- Opening Delimiter -

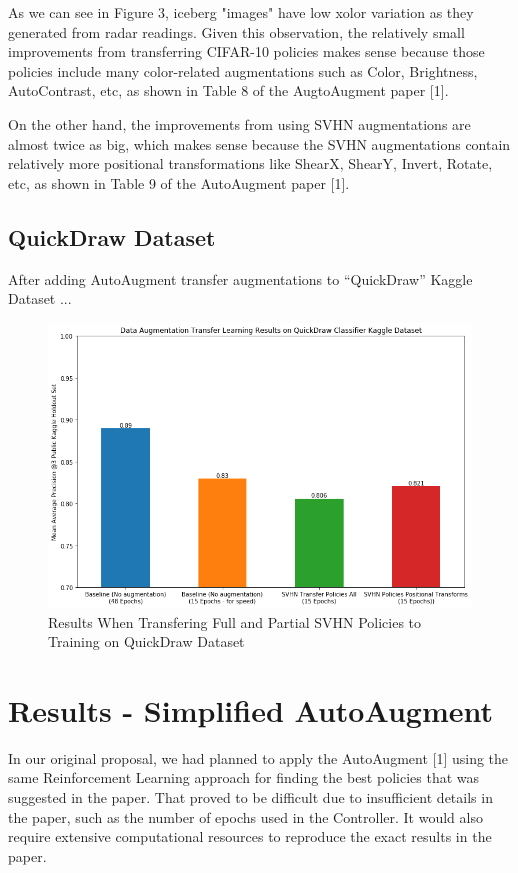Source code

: \documentclass[10pt,twocolumn,letterpaper]{article}
\begin{document}
As we can see in Figure 3, iceberg "images" have low xolor variation as they generated from radar readings. Given this observation, the relatively small improvements from transferring CIFAR-10 policies makes sense because those policies include many color-related augmentations such as Color, Brightness, AutoContrast, etc, as shown in Table 8 of the AugtoAugment paper [1].  

On the other hand, the improvements from using SVHN augmentations are almost twice as big, which makes sense because the SVHN augmentations contain relatively more positional transformations like ShearX, ShearY, Invert, Rotate, etc, as shown in Table 9 of the AutoAugment paper [1].  



\subsection{QuickDraw Dataset}

After adding AutoAugment transfer augmentations to “QuickDraw” Kaggle Dataset ...


\begin{figure}[bhp]
\includegraphics[width=\columnwidth]{quickdraw_results.png}
\caption{Results When Transfering Full and Partial SVHN Policies to Training on QuickDraw Dataset}
\end{figure}

\section{Results - Simplified AutoAugment}


In our original proposal, we had planned to apply the AutoAugment [1] using the same Reinforcement Learning approach for finding the best policies that was suggested in the paper.  That proved to be difficult due to insufficient details in the paper, such as the number of epochs used in the Controller.  It would also require extensive computational resources to reproduce the exact results in the paper.
\end{document}
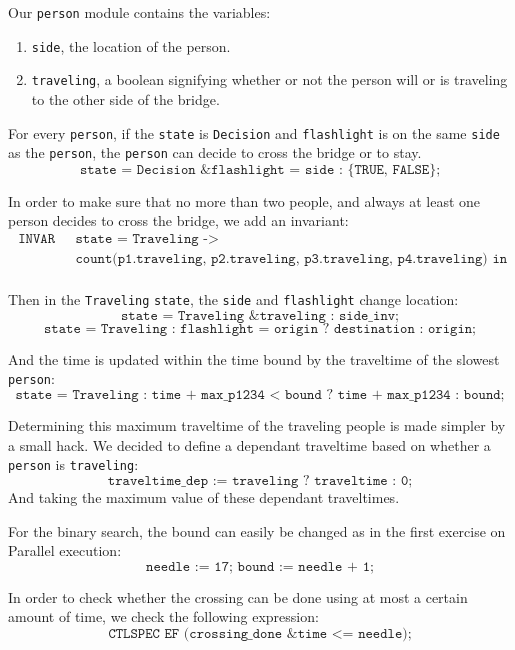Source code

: \documentclass[12pt]{article}
\begin{document}
Our \texttt{person} module contains the variables:
\begin{enumerate}
\item \texttt{side}, the location of the person.
\item \texttt{traveling}, a boolean signifying whether or not the person will or is traveling to the other side of the bridge.
\end{enumerate}

For every \texttt{person}, if the \texttt{state} is \texttt{Decision} and \texttt{flashlight} is on the same \texttt{side} as the \texttt{person}, the \texttt{person} can decide to cross the bridge or to stay.
\[ \texttt{state = Decision \& flashlight = side : \{TRUE, FALSE\};} \]

In order to make sure that no more than two people, and always at least one person decides to cross the bridge, we add an invariant:
\[
    \begin{array}{ll}
        \texttt{ INVAR } & \texttt{ state = Traveling -> } \\
        & \texttt{ count(p1.traveling, p2.traveling, p3.traveling, p4.traveling) in 1..2; } \\
    \end{array}
\]

Then in the \texttt{Traveling} \texttt{state}, the \texttt{side} and \texttt{flashlight} change location:
\[ \texttt{state = Traveling \& traveling : side\_inv;} \]
\[ \texttt{state = Traveling : flashlight = origin ? destination : origin;} \]

And the time is updated within the time bound by the traveltime of the slowest \texttt{person}:
\[ \texttt{state = Traveling : time + max\_p1234 < bound ? time + max\_p1234 : bound;} \]

Determining this maximum traveltime of the traveling people is made simpler by a small hack.
We decided to define a dependant traveltime based on whether a \texttt{person} is \texttt{traveling}:
\[ \texttt{traveltime\_dep := traveling ? traveltime : 0;} \]
And taking the maximum value of these dependant traveltimes.

For the binary search, the bound can easily be changed as in the first exercise on Parallel execution:
\[\texttt{needle := 17; bound := needle + 1;}\]

In order to check whether the crossing can be done using at most a certain amount of time, we check the following expression:
\[ \texttt{CTLSPEC EF (crossing\_done \& time <= needle);} \]
\end{document}
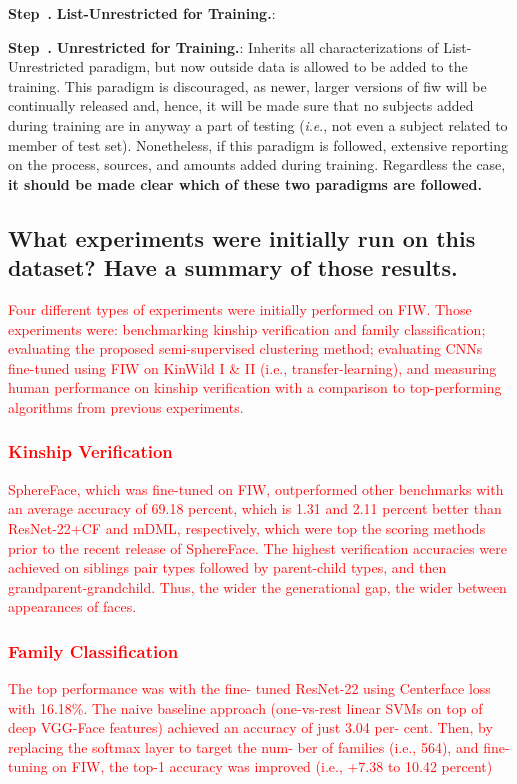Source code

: \documentclass[a4paper,9pt]{extarticle}
\newcommand{\ie}{\textit{i}.\textit{e}., }
\newcounter{step}[section]
\newenvironment{step}[2][]
{%
    \refstepcounter{step}\par\medskip
    \noindent\textbf{Step~\thestep. #1}{\textbf{#2}:}\rmfamily
}%
{\medskip}
\begin{document}
\begin{multicols}{2}
\begin{step}{List-Unrestricted for Training.}
     \end{step}
    
    
\begin{step}{Unrestricted for Training.} Inherits all characterizations of List-Unrestricted paradigm, but now outside data is allowed to be added to the training. This paradigm is discouraged, as newer, larger versions of \gls{fiw} will be continually released and, hence, it will be made sure that no subjects added during training are in anyway a part of testing (\ie not even a subject related to member of test set). Nonetheless, if this paradigm is followed, extensive reporting on the process, sources, and amounts added during training.
 \end{step}
Regardless the case, \textbf{it should be made clear which of these two paradigms are followed.}

\subsection*{What experiments were initially run on this dataset? Have a summary of those results.}
\noindent \textcolor{red}{
Four different types of experiments were initially performed on FIW. Those experiments were:  benchmarking kinship verification and family classification; evaluating the proposed semi-supervised clustering method; evaluating CNNs fine-tuned using FIW on KinWild I \& II (i.e., transfer-learning), and measuring human performance on kinship verification with a comparison to top-performing algorithms from previous experiments.} 
\subsubsection*{\textcolor{red}{Kinship Verification}}
\textcolor{red}{
SphereFace, which was fine-tuned on FIW, outperformed other benchmarks with an average accuracy of 69.18 percent, which is 1.31 and 2.11 percent better than ResNet-22+CF and mDML, respectively, which were top the scoring methods prior to the recent release of SphereFace. The highest verification accuracies were achieved on siblings pair types followed by parent-child types, and then grandparent-grandchild. Thus, the wider the generational gap, the wider between appearances of faces.
}

\subsubsection*{\textcolor{red}{Family Classification}}
\textcolor{red}{
The top performance was with the fine- tuned ResNet-22 using Centerface loss with 16.18\%. The naive baseline approach (one-vs-rest linear SVMs on top of deep VGG-Face features) achieved an accuracy of just 3.04 per- cent. Then, by replacing the softmax layer to target the num- ber of families (i.e., 564), and fine-tuning on FIW, the top-1 accuracy was improved (i.e., +7.38 to 10.42 percent)
}


\end{multicols}
\end{document}
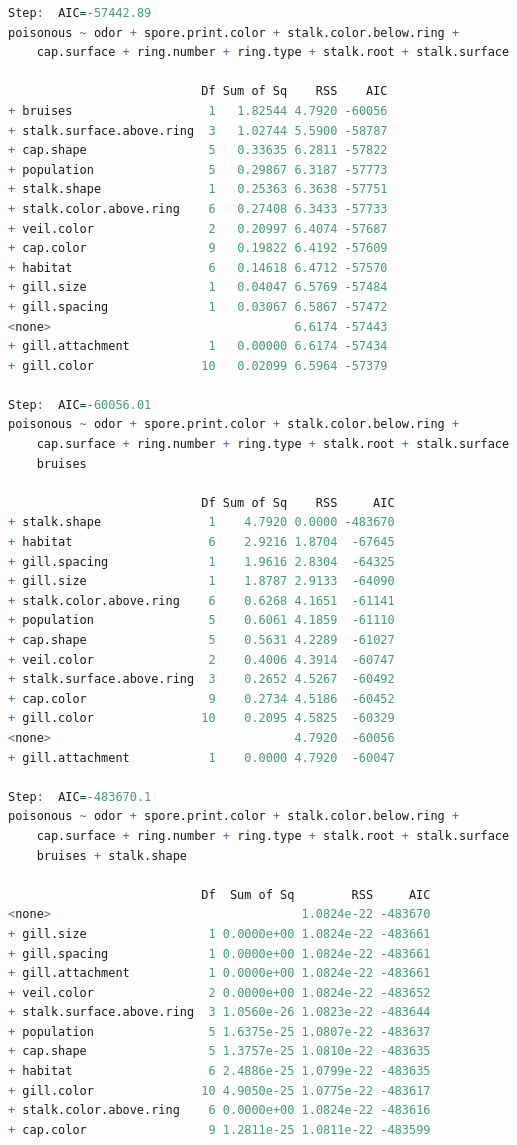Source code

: \documentclass[12pt]{article}
\begin{document}
\begin{lstlisting}[language = R]
Step:  AIC=-57442.89
poisonous ~ odor + spore.print.color + stalk.color.below.ring + 
    cap.surface + ring.number + ring.type + stalk.root + stalk.surface.below.ring

                           Df Sum of Sq    RSS    AIC
+ bruises                   1   1.82544 4.7920 -60056
+ stalk.surface.above.ring  3   1.02744 5.5900 -58787
+ cap.shape                 5   0.33635 6.2811 -57822
+ population                5   0.29867 6.3187 -57773
+ stalk.shape               1   0.25363 6.3638 -57751
+ stalk.color.above.ring    6   0.27408 6.3433 -57733
+ veil.color                2   0.20997 6.4074 -57687
+ cap.color                 9   0.19822 6.4192 -57609
+ habitat                   6   0.14618 6.4712 -57570
+ gill.size                 1   0.04047 6.5769 -57484
+ gill.spacing              1   0.03067 6.5867 -57472
<none>                                  6.6174 -57443
+ gill.attachment           1   0.00000 6.6174 -57434
+ gill.color               10   0.02099 6.5964 -57379

Step:  AIC=-60056.01
poisonous ~ odor + spore.print.color + stalk.color.below.ring + 
    cap.surface + ring.number + ring.type + stalk.root + stalk.surface.below.ring + 
    bruises

                           Df Sum of Sq    RSS     AIC
+ stalk.shape               1    4.7920 0.0000 -483670
+ habitat                   6    2.9216 1.8704  -67645
+ gill.spacing              1    1.9616 2.8304  -64325
+ gill.size                 1    1.8787 2.9133  -64090
+ stalk.color.above.ring    6    0.6268 4.1651  -61141
+ population                5    0.6061 4.1859  -61110
+ cap.shape                 5    0.5631 4.2289  -61027
+ veil.color                2    0.4006 4.3914  -60747
+ stalk.surface.above.ring  3    0.2652 4.5267  -60492
+ cap.color                 9    0.2734 4.5186  -60452
+ gill.color               10    0.2095 4.5825  -60329
<none>                                  4.7920  -60056
+ gill.attachment           1    0.0000 4.7920  -60047

Step:  AIC=-483670.1
poisonous ~ odor + spore.print.color + stalk.color.below.ring + 
    cap.surface + ring.number + ring.type + stalk.root + stalk.surface.below.ring + 
    bruises + stalk.shape

                           Df  Sum of Sq        RSS     AIC
<none>                                   1.0824e-22 -483670
+ gill.size                 1 0.0000e+00 1.0824e-22 -483661
+ gill.spacing              1 0.0000e+00 1.0824e-22 -483661
+ gill.attachment           1 0.0000e+00 1.0824e-22 -483661
+ veil.color                2 0.0000e+00 1.0824e-22 -483652
+ stalk.surface.above.ring  3 1.0560e-26 1.0823e-22 -483644
+ population                5 1.6375e-25 1.0807e-22 -483637
+ cap.shape                 5 1.3757e-25 1.0810e-22 -483635
+ habitat                   6 2.4886e-25 1.0799e-22 -483635
+ gill.color               10 4.9050e-25 1.0775e-22 -483617
+ stalk.color.above.ring    6 0.0000e+00 1.0824e-22 -483616
+ cap.color                 9 1.2811e-25 1.0811e-22 -483599


\end{lstlisting}
\end{document}
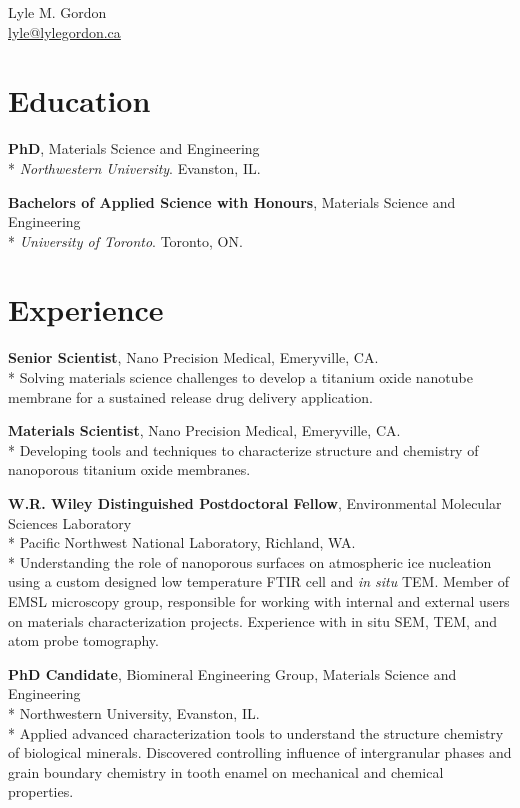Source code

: \begin{center}
{\LARGE Lyle M. Gordon\\[0.3cm]}
\href{mailto:lyle@lylegordon.ca}{lyle@lylegordon.ca}
\end{center}

\section*{Education}
\textbf{PhD}, Materials Science and Engineering\\* 
\emph{Northwestern University}. Evanston, IL.
\begingroup\setlength{\parskip}{0.15cm}

\textbf{Bachelors of Applied Science with Honours}, Materials Science and Engineering\\* 
\emph{University of Toronto}. Toronto, ON.
\endgroup

\section*{Experience}

\textbf{Senior Scientist}, Nano Precision Medical, Emeryville, CA.\\*
\begingroup\setlength{\parskip}{0.2cm}
Solving materials science challenges to develop a titanium oxide nanotube membrane for a sustained release drug delivery application.

\textbf{Materials Scientist}, Nano Precision Medical, Emeryville, CA.\\*
Developing tools and techniques to characterize structure and chemistry of nanoporous titanium oxide membranes.

\textbf{W.R. Wiley Distinguished Postdoctoral Fellow}, Environmental Molecular Sciences Laboratory\\* Pacific Northwest National Laboratory, Richland, WA.\\*
Understanding the role of nanoporous surfaces on atmospheric ice nucleation using a custom designed low temperature FTIR cell and \emph{in situ} TEM. Member of EMSL microscopy group, responsible for working with internal and external users on materials characterization projects. Experience with in situ SEM, TEM, and atom probe tomography.

\textbf{PhD Candidate}, Biomineral Engineering Group, Materials Science and Engineering\\* Northwestern University, Evanston, IL.\\*
Applied advanced characterization tools to understand the structure chemistry of biological minerals. Discovered controlling influence of intergranular phases and grain boundary chemistry in tooth enamel on mechanical and chemical properties.

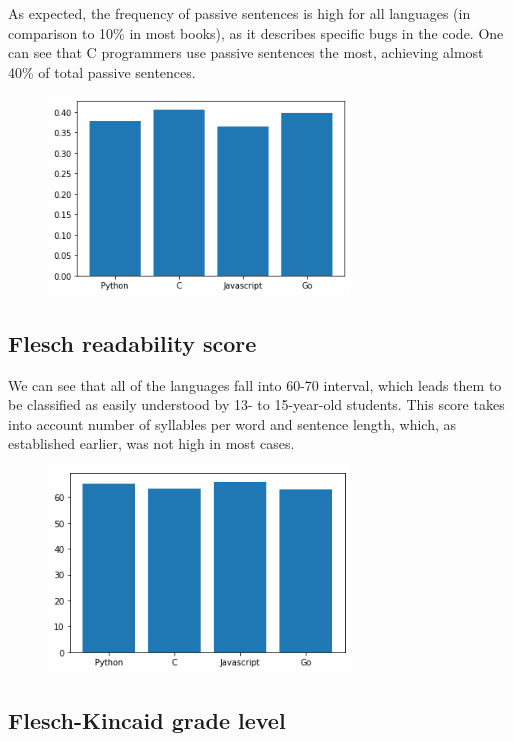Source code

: \documentclass[]{article}
\begin{document}
As expected, the frequency of passive sentences is high for all languages (in comparison to 10\% in most books), as it describes specific bugs in the code. One can see that C programmers use passive sentences the most, achieving almost 40\% of total passive sentences.

\begin{figure}[H]
    \includegraphics[width=8cm]{passives.png}
    \centering
\end{figure}

\subsection{Flesch readability score}

We can see that all of the languages fall into 60-70 interval, which leads them to be classified as easily understood by 13- to 15-year-old students. This score takes into account number of syllables per word and sentence length, which, as established earlier, was not high in most cases.

\begin{figure}[H]
    \includegraphics[width=8cm]{flesch.png}
    \centering
\end{figure}

\subsection{Flesch-Kincaid grade level}
\end{document}
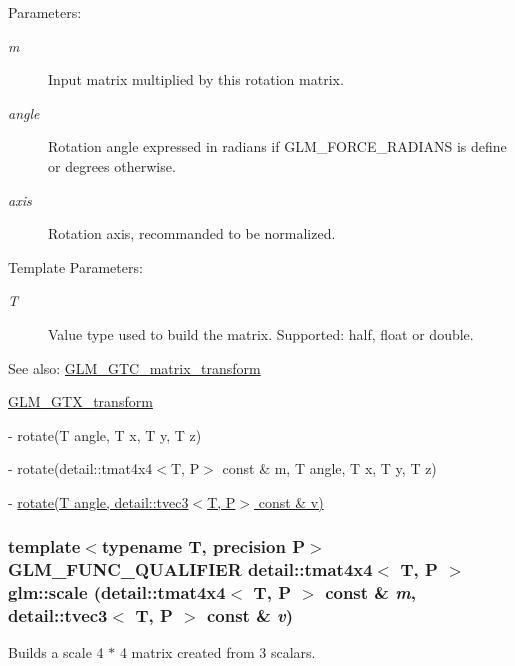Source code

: \begin{Desc}
\item[Parameters:]
\begin{description}
\item[{\em m}]Input matrix multiplied by this rotation matrix. \item[{\em angle}]Rotation angle expressed in radians if GLM\_\-FORCE\_\-RADIANS is define or degrees otherwise. \item[{\em axis}]Rotation axis, recommanded to be normalized. \end{description}
\end{Desc}
\begin{Desc}
\item[Template Parameters:]
\begin{description}
\item[{\em T}]Value type used to build the matrix. Supported: half, float or double. \end{description}
\end{Desc}
\begin{Desc}
\item[See also:]\hyperlink{group__gtc__matrix__transform}{GLM\_\-GTC\_\-matrix\_\-transform} 

\hyperlink{group__gtx__transform}{GLM\_\-GTX\_\-transform} 

- rotate(T angle, T x, T y, T z) 

- rotate(detail::tmat4x4$<$T, P$>$ const \& m, T angle, T x, T y, T z) 

- \hyperlink{group__gtx__transform_g52e753e0ad1cb6ae700855cc9ca921ca}{rotate(T angle, detail::tvec3$<$T, P$>$ const \& v)} \end{Desc}
\hypertarget{group__gtc__matrix__transform_g5e2bf1cdf124863558884751d611aea6}{
\subsubsection[scale]{\setlength{\rightskip}{0pt plus 5cm}template$<$typename T, precision P$>$ GLM\_\-FUNC\_\-QUALIFIER detail::tmat4x4$<$ T, P $>$ glm::scale (detail::tmat4x4$<$ T, P $>$ const \& {\em m}, \/  detail::tvec3$<$ T, P $>$ const \& {\em v})}}
\label{group__gtc__matrix__transform_g5e2bf1cdf124863558884751d611aea6}


Builds a scale 4 $\ast$ 4 matrix created from 3 scalars.

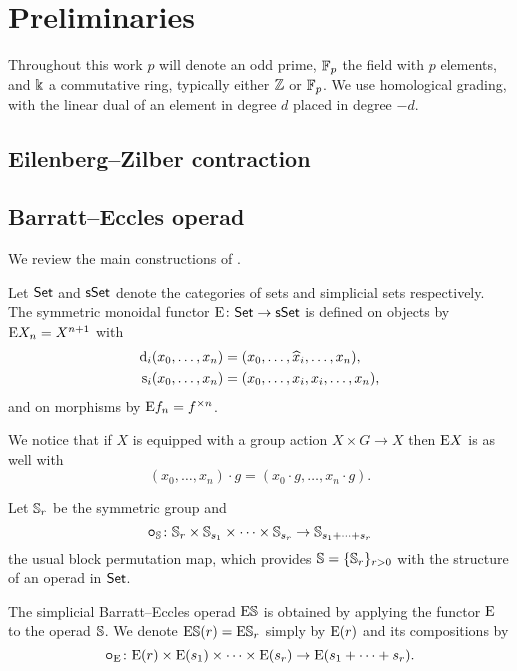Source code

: 
\section{Preliminaries}

Throughout this work $p$ will denote an odd prime, ${\mathbb{F}_p}$ the field with $p$ elements, and $\Bbbk$ a commutative ring, typically either $\mathbb{Z}$ or ${\mathbb{F}_p}$.
We use homological grading, with the linear dual of an element in degree $d$ placed in degree $-d$.

\subsection{Eilenberg--Zilber contraction}

\TBW

\subsection{Barratt--Eccles operad}

We review the main constructions of \cite{berger2004combinatorial}.

\sssec

Let $\mathsf{Set}$ and $\mathsf{sSet}$ denote the categories of sets and simplicial sets respectively.
The symmetric monoidal functor $\mathrm{E} \colon \mathsf{Set} \to \mathsf{sSet}$ is defined on objects by $\mathrm{E} X_n = X^{n+1}$ with
\[
\begin{split}
	\operatorname{d}_i(x_0,\dots,x_n) &= (x_0,\dots,\widehat{x}_i,\dots,x_n), \\
	\operatorname{s}_i(x_0,\dots,x_n) &= (x_0, \dots, x_i, x_i, \dots, x_n),
\end{split}
\]
and on morphisms by $\mathrm{E} f_n = f^{\times n}$.

We notice that if $X$ is equipped with a group action $X \times G \to X$ then $\mathrm{E} X$ is as well with
\[
(x_0,\dots,x_n) \cdot g = (x_0 \cdot g, \dots, x_n \cdot g).
\]

\sssec

Let $\mathbb{S}_r$ be the symmetric group and
\[
\bm{\circ}_{\mathbb{S}} \colon \mathbb{S}_r \times \mathbb{S}_{s_1} \times \cdots \times \mathbb{S}_{s_r} \to \mathbb{S}_{s_1+\dots+s_r}
\]
the usual block permutation map, which provides $\mathbb{S} = \{\mathbb{S}_r\}_{r>0}$ with the structure of an operad in $\mathsf{Set}$.

\sssec

The simplicial Barratt--Eccles operad $\mathrm{E}\mathbb{S}$ is obtained by applying the functor $\mathrm{E}$ to the operad $\mathbb{S}$.
We denote $\mathrm{E}\mathbb{S}(r) = \mathrm{E}\mathbb{S}_r$ simply by $\mathrm{E}(r)$ and its compositions by
\[
\bm{\circ}_{\mathrm{E}} \colon \mathrm{E}(r) \times \mathrm{E}(s_1) \times\dots\times \mathrm{E}(s_r) \to \mathrm{E}(s_1+\dots+s_r).
\]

- Closing Delimiter -

Work instruction> All lines above with "these" in them should be returned.

Answer box>
And taking the maximum value of these dependant traveltimes.
Regardless the case, \textbf{it should be made clear which of these two paradigms are followed.}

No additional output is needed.